### What this task involves
From the listing that follows, extract every line and set it down unaltered.
START Source data
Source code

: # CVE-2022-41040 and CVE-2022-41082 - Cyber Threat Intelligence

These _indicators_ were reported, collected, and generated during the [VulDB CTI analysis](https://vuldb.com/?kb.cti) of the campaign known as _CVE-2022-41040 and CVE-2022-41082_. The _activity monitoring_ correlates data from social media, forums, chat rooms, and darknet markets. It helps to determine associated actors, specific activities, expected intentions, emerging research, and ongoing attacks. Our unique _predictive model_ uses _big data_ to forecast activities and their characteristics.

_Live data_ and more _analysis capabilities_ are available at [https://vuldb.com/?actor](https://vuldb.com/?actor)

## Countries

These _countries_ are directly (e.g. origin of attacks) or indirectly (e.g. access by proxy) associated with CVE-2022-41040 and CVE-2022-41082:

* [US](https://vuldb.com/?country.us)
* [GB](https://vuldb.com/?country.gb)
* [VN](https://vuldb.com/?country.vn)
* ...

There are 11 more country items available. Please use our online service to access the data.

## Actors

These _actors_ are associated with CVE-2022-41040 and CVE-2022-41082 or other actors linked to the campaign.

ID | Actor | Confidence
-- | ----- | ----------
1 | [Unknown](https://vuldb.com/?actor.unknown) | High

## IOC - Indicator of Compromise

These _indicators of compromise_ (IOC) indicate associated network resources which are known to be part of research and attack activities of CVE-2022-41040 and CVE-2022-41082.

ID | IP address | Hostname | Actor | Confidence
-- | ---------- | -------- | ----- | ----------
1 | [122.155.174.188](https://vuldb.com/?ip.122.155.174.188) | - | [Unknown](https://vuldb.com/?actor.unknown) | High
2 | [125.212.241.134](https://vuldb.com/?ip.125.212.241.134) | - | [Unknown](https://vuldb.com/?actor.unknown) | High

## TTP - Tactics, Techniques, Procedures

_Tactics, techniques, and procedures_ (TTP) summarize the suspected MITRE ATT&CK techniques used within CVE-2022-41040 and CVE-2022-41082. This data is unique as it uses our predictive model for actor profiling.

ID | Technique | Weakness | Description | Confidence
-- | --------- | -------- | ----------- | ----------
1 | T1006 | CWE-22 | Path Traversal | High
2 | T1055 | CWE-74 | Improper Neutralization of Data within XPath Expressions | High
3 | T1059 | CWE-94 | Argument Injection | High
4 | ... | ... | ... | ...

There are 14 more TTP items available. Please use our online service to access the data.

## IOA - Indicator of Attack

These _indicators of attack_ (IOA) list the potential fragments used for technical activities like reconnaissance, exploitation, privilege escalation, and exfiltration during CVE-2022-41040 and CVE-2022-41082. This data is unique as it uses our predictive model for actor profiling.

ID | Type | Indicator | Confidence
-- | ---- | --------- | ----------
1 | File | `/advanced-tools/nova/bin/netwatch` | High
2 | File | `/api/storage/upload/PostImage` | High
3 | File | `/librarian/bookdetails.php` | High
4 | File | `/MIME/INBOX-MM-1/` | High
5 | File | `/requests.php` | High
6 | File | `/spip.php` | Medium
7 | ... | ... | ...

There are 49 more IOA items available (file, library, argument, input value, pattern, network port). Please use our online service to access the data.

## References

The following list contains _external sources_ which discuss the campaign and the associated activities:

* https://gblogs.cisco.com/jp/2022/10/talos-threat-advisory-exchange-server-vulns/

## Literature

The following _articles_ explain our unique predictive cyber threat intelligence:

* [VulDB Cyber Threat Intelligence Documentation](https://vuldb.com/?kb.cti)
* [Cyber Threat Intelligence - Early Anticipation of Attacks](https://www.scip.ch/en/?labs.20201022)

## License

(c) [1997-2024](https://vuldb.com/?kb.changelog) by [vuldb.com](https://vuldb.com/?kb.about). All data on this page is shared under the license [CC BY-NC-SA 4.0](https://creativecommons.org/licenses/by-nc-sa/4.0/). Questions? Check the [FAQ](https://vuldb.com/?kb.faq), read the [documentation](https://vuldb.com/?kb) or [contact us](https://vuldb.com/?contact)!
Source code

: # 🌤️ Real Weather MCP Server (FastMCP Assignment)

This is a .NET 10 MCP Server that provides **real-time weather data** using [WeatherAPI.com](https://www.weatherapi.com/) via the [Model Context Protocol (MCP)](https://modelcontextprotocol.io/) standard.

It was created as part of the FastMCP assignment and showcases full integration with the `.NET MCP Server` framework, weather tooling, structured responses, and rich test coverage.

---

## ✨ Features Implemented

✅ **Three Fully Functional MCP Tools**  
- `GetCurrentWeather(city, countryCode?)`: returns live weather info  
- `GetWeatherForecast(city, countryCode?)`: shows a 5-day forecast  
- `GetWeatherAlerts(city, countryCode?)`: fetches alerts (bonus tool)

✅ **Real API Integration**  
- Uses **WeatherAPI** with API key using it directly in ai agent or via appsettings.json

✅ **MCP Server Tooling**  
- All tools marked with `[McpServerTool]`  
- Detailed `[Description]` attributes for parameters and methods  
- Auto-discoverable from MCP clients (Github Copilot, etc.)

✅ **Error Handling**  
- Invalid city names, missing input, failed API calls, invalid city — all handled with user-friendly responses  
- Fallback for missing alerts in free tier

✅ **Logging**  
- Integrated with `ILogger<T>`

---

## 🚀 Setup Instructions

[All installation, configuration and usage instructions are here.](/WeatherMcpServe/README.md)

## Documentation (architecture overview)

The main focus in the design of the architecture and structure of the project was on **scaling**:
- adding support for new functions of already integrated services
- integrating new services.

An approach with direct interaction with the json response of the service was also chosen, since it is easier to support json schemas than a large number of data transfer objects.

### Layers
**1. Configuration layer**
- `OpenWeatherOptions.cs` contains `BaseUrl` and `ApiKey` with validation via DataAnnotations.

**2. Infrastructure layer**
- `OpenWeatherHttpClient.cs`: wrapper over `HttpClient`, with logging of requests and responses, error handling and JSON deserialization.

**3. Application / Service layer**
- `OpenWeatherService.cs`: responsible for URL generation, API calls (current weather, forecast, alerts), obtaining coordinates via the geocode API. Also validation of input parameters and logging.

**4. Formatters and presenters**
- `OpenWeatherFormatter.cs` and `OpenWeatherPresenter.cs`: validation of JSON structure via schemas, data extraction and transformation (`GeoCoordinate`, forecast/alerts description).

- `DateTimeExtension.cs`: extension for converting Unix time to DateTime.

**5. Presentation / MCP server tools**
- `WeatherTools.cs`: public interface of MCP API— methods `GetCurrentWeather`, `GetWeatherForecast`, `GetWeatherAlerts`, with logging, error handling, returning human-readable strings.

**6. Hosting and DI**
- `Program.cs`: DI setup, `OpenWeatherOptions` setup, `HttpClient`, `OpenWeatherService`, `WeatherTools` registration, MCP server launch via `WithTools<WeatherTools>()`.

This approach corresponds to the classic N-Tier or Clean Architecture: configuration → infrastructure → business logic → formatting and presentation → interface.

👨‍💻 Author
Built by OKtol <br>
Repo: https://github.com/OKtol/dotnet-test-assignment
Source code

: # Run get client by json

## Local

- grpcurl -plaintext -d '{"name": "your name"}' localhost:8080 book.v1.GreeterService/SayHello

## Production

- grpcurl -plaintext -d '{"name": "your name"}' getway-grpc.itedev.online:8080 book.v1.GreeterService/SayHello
END Source data
### Answer box
Source code

: # CVE-2022-41040 and CVE-2022-41082 - Cyber Threat Intelligence

These _indicators_ were reported, collected, and generated during the [VulDB CTI analysis](https://vuldb.com/?kb.cti) of the campaign known as _CVE-2022-41040 and CVE-2022-41082_. The _activity monitoring_ correlates data from social media, forums, chat rooms, and darknet markets. It helps to determine associated actors, specific activities, expected intentions, emerging research, and ongoing attacks. Our unique _predictive model_ uses _big data_ to forecast activities and their characteristics.

_Live data_ and more _analysis capabilities_ are available at [https://vuldb.com/?actor](https://vuldb.com/?actor)

## Countries

These _countries_ are directly (e.g. origin of attacks) or indirectly (e.g. access by proxy) associated with CVE-2022-41040 and CVE-2022-41082:

* [US](https://vuldb.com/?country.us)
* [GB](https://vuldb.com/?country.gb)
* [VN](https://vuldb.com/?country.vn)
* ...

There are 11 more country items available. Please use our online service to access the data.

## Actors

These _actors_ are associated with CVE-2022-41040 and CVE-2022-41082 or other actors linked to the campaign.

ID | Actor | Confidence
-- | ----- | ----------
1 | [Unknown](https://vuldb.com/?actor.unknown) | High

## IOC - Indicator of Compromise

These _indicators of compromise_ (IOC) indicate associated network resources which are known to be part of research and attack activities of CVE-2022-41040 and CVE-2022-41082.

ID | IP address | Hostname | Actor | Confidence
-- | ---------- | -------- | ----- | ----------
1 | [122.155.174.188](https://vuldb.com/?ip.122.155.174.188) | - | [Unknown](https://vuldb.com/?actor.unknown) | High
2 | [125.212.241.134](https://vuldb.com/?ip.125.212.241.134) | - | [Unknown](https://vuldb.com/?actor.unknown) | High

## TTP - Tactics, Techniques, Procedures

_Tactics, techniques, and procedures_ (TTP) summarize the suspected MITRE ATT&CK techniques used within CVE-2022-41040 and CVE-2022-41082. This data is unique as it uses our predictive model for actor profiling.

ID | Technique | Weakness | Description | Confidence
-- | --------- | -------- | ----------- | ----------
1 | T1006 | CWE-22 | Path Traversal | High
2 | T1055 | CWE-74 | Improper Neutralization of Data within XPath Expressions | High
3 | T1059 | CWE-94 | Argument Injection | High
4 | ... | ... | ... | ...

There are 14 more TTP items available. Please use our online service to access the data.

## IOA - Indicator of Attack

These _indicators of attack_ (IOA) list the potential fragments used for technical activities like reconnaissance, exploitation, privilege escalation, and exfiltration during CVE-2022-41040 and CVE-2022-41082. This data is unique as it uses our predictive model for actor profiling.

ID | Type | Indicator | Confidence
-- | ---- | --------- | ----------
1 | File | `/advanced-tools/nova/bin/netwatch` | High
2 | File | `/api/storage/upload/PostImage` | High
3 | File | `/librarian/bookdetails.php` | High
4 | File | `/MIME/INBOX-MM-1/` | High
5 | File | `/requests.php` | High
6 | File | `/spip.php` | Medium
7 | ... | ... | ...

There are 49 more IOA items available (file, library, argument, input value, pattern, network port). Please use our online service to access the data.

## References

The following list contains _external sources_ which discuss the campaign and the associated activities:

* https://gblogs.cisco.com/jp/2022/10/talos-threat-advisory-exchange-server-vulns/

## Literature

The following _articles_ explain our unique predictive cyber threat intelligence:

* [VulDB Cyber Threat Intelligence Documentation](https://vuldb.com/?kb.cti)
* [Cyber Threat Intelligence - Early Anticipation of Attacks](https://www.scip.ch/en/?labs.20201022)

## License

(c) [1997-2024](https://vuldb.com/?kb.changelog) by [vuldb.com](https://vuldb.com/?kb.about). All data on this page is shared under the license [CC BY-NC-SA 4.0](https://creativecommons.org/licenses/by-nc-sa/4.0/). Questions? Check the [FAQ](https://vuldb.com/?kb.faq), read the [documentation](https://vuldb.com/?kb) or [contact us](https://vuldb.com/?contact)!
Source code

: # 🌤️ Real Weather MCP Server (FastMCP Assignment)

This is a .NET 10 MCP Server that provides **real-time weather data** using [WeatherAPI.com](https://www.weatherapi.com/) via the [Model Context Protocol (MCP)](https://modelcontextprotocol.io/) standard.

It was created as part of the FastMCP assignment and showcases full integration with the `.NET MCP Server` framework, weather tooling, structured responses, and rich test coverage.

---

## ✨ Features Implemented

✅ **Three Fully Functional MCP Tools**  
- `GetCurrentWeather(city, countryCode?)`: returns live weather info  
- `GetWeatherForecast(city, countryCode?)`: shows a 5-day forecast  
- `GetWeatherAlerts(city, countryCode?)`: fetches alerts (bonus tool)

✅ **Real API Integration**  
- Uses **WeatherAPI** with API key using it directly in ai agent or via appsettings.json

✅ **MCP Server Tooling**  
- All tools marked with `[McpServerTool]`  
- Detailed `[Description]` attributes for parameters and methods  
- Auto-discoverable from MCP clients (Github Copilot, etc.)

✅ **Error Handling**  
- Invalid city names, missing input, failed API calls, invalid city — all handled with user-friendly responses  
- Fallback for missing alerts in free tier

✅ **Logging**  
- Integrated with `ILogger<T>`

---

## 🚀 Setup Instructions

[All installation, configuration and usage instructions are here.](/WeatherMcpServe/README.md)

## Documentation (architecture overview)

The main focus in the design of the architecture and structure of the project was on **scaling**:
- adding support for new functions of already integrated services
- integrating new services.

An approach with direct interaction with the json response of the service was also chosen, since it is easier to support json schemas than a large number of data transfer objects.

### Layers
**1. Configuration layer**
- `OpenWeatherOptions.cs` contains `BaseUrl` and `ApiKey` with validation via DataAnnotations.

**2. Infrastructure layer**
- `OpenWeatherHttpClient.cs`: wrapper over `HttpClient`, with logging of requests and responses, error handling and JSON deserialization.

**3. Application / Service layer**
- `OpenWeatherService.cs`: responsible for URL generation, API calls (current weather, forecast, alerts), obtaining coordinates via the geocode API. Also validation of input parameters and logging.

**4. Formatters and presenters**
- `OpenWeatherFormatter.cs` and `OpenWeatherPresenter.cs`: validation of JSON structure via schemas, data extraction and transformation (`GeoCoordinate`, forecast/alerts description).

- `DateTimeExtension.cs`: extension for converting Unix time to DateTime.

**5. Presentation / MCP server tools**
- `WeatherTools.cs`: public interface of MCP API— methods `GetCurrentWeather`, `GetWeatherForecast`, `GetWeatherAlerts`, with logging, error handling, returning human-readable strings.

**6. Hosting and DI**
- `Program.cs`: DI setup, `OpenWeatherOptions` setup, `HttpClient`, `OpenWeatherService`, `WeatherTools` registration, MCP server launch via `WithTools<WeatherTools>()`.

This approach corresponds to the classic N-Tier or Clean Architecture: configuration → infrastructure → business logic → formatting and presentation → interface.

👨‍💻 Author
Built by OKtol <br>
Repo: https://github.com/OKtol/dotnet-test-assignment
Source code

: # Run get client by json

## Local

- grpcurl -plaintext -d '{"name": "your name"}' localhost:8080 book.v1.GreeterService/SayHello

## Production

- grpcurl -plaintext -d '{"name": "your name"}' getway-grpc.itedev.online:8080 book.v1.GreeterService/SayHello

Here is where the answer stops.